What to work on - Using the records below, repeat exactly the lines from the one holding "four more whys." through the one holding "1. **Know When", both ends included, and no others.

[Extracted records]

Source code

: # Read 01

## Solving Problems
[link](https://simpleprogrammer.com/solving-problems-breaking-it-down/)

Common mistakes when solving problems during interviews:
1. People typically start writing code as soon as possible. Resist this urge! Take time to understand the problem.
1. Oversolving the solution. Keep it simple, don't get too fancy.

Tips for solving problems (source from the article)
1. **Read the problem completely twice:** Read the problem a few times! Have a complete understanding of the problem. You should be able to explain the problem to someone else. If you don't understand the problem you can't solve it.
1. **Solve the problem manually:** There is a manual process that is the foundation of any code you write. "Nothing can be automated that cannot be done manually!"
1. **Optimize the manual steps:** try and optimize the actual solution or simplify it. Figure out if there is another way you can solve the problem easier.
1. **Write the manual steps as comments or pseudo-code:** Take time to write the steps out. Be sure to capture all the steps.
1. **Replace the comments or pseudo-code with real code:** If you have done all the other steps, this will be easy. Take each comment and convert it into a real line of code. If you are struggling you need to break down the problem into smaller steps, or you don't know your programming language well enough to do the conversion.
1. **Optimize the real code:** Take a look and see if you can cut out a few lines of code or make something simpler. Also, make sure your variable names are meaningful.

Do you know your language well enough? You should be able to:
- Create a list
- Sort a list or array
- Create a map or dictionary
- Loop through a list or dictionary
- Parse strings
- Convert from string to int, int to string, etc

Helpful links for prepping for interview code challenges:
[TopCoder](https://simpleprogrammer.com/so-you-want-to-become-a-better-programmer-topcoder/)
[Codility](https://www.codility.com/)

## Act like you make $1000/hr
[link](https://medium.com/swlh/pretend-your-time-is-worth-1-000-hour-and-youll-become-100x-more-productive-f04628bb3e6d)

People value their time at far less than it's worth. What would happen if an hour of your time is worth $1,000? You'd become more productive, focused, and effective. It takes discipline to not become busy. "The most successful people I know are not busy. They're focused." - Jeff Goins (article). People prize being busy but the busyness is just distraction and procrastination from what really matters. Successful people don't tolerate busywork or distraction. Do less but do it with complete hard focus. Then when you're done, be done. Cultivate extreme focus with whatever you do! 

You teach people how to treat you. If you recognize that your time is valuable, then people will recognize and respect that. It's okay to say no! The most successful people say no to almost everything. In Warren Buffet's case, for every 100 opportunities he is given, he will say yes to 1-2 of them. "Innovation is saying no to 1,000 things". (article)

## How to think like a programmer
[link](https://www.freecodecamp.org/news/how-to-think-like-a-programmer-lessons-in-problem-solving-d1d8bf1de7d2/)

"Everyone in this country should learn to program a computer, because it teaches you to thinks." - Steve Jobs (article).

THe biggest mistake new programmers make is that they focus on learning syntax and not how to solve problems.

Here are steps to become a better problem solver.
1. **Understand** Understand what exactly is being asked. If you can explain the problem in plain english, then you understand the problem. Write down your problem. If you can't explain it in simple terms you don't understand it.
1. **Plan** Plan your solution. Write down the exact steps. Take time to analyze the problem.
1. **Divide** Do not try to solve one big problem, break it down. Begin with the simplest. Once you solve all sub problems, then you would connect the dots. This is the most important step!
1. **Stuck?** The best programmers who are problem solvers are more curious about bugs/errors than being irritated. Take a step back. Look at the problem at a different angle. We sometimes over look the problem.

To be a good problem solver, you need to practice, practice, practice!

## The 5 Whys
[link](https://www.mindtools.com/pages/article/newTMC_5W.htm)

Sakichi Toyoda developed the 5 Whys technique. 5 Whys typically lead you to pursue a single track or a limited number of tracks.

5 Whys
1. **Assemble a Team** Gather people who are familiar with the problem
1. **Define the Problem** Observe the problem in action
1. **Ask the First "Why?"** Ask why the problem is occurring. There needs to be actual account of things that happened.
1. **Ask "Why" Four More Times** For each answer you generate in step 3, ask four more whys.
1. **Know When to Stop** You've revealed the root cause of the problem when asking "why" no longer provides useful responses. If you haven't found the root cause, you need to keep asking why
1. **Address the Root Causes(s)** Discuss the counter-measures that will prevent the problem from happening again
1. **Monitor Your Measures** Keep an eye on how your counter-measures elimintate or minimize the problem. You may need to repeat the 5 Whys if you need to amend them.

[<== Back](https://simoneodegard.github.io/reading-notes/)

Output -
1. **Ask "Why" Four More Times** For each answer you generate in step 3, ask four more whys.
1. **Know When to Stop** You've revealed the root cause of the problem when asking "why" no longer provides useful responses. If you haven't found the root cause, you need to keep asking why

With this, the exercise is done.